Although a slightly higher New Zealand House would have certainly been more dynamic, the result is a well-executed compromise of fifteen storeys, rather than the twenty or so originally conceived by RMJM, with a four-storey podium finished to an extremely high standard. The building shows off its structural lightness through the employment of vast areas of plate glass organised in bold horizontal bands between thin floors of reinforced concrete. The view of which from Cockspur Street can still be appreciated. This process created some of the best daylight office spaces in London, that enjoyed open views in all directions and, for pedestrians looking back, appeared transparent.
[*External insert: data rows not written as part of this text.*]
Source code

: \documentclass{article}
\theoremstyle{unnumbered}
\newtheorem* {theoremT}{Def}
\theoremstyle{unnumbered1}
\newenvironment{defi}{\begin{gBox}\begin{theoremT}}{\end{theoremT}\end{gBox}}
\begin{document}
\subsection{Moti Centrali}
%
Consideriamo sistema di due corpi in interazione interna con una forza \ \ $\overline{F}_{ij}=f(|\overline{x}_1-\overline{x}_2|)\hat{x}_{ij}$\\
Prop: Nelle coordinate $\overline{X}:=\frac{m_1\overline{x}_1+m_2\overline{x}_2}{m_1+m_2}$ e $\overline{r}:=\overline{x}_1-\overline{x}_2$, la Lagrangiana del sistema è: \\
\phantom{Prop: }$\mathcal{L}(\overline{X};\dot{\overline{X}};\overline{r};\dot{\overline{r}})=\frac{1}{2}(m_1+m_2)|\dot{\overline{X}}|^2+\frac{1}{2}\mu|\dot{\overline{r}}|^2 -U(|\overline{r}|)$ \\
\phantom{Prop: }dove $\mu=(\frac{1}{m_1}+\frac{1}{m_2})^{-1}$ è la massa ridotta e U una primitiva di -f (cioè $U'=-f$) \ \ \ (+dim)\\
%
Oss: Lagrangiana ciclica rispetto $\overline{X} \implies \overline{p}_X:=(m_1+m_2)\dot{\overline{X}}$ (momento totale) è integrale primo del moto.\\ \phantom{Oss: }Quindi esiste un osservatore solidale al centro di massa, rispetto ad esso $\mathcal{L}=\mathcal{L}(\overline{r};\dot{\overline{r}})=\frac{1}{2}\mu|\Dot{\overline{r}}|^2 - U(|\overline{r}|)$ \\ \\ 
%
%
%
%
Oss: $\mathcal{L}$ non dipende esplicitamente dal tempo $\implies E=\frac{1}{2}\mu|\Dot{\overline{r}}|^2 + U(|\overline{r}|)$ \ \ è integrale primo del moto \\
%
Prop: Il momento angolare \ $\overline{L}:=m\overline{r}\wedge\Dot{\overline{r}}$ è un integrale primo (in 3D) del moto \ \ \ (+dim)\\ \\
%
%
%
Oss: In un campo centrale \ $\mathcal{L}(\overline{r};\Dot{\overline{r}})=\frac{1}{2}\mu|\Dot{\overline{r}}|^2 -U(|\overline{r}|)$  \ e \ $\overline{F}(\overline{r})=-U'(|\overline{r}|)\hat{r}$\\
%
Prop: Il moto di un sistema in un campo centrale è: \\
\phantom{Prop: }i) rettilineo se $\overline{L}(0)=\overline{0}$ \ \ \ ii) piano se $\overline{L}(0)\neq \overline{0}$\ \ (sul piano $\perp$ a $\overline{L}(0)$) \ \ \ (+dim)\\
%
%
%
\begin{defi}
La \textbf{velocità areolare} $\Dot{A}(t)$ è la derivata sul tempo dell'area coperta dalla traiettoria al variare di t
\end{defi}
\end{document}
Openness and lightness was and remains a central theme to the building’s form. The tower was finished with a large open terrace at penthouse level where the roofline appears to float unsupported over the viewing areas.
At street level the podium is finished where possible in Portland stone and its façade follows the line of the street turning the corner into Pall Mall to fill the site. This is most notable from the top of Haymarket. The building’s simple taut skin of glass and stone at this level makes for a particularly stylish contrast to that of the decorative excess of its 19th century neighbours. Its double height ground floor is raised on slim pilotis wrapped in stainless steel. As well as not appearing to age, the columns reinforce the idea of structural lightness to the street, with the oversailing floors providing a welcome arcaded space for the pedestrian and, at its entrance, a far-projecting cantilevered canopy. Despite all this, Pevsner deemed it simply unsatisfactory. At the cornice line a light band of Portland stone carries the podium around the corner framing yet another large open terrace, this time with an L-shaped garden. The interiors were finished to an extremely high standard with RMJM paying close attention to designing bespoke washbasins, light fittings and planters. Wooden fixtures were finished in New Zealand timbers and public spaces characterised by other native details and predominantly Scandinavian furniture.
In the 1970s, due to the thermal weaknesses of such an expanse of plate glass, the building was curtained. This act has detracted somewhat from the lightness envisioned by the architects, particularly on the tower, but it provided a simple solution without any major overhaul of the building.
New Zealand House is not without its detractors; the building’s geometry is often criticised. The tower for example does not line up with the edge of the building’s lower portion and its ‘unwarranted importance’ on the skyline of the West End is still a challenging issue for some.
Despite being over forty years old, New Zealand House has managed to maintain its fresh and bold appearance. Unlike many of its contemporaries it has not had to suffer the indignity of commercial restyling or neglect. New Zealand House is not an aggressive assertion of an architectural absolutism. In contrast, it has great humanity; its construction ushered in the restoration of the neighbouring Royal Opera Arcade for example. As embassies (or rather high commissions in this case) go, it is a bold public statement and has certainly done much to contribute towards the average Londoner’s awareness of those far-flung islands in the South Pacific. New Zealand House was Grade II listed in 1995.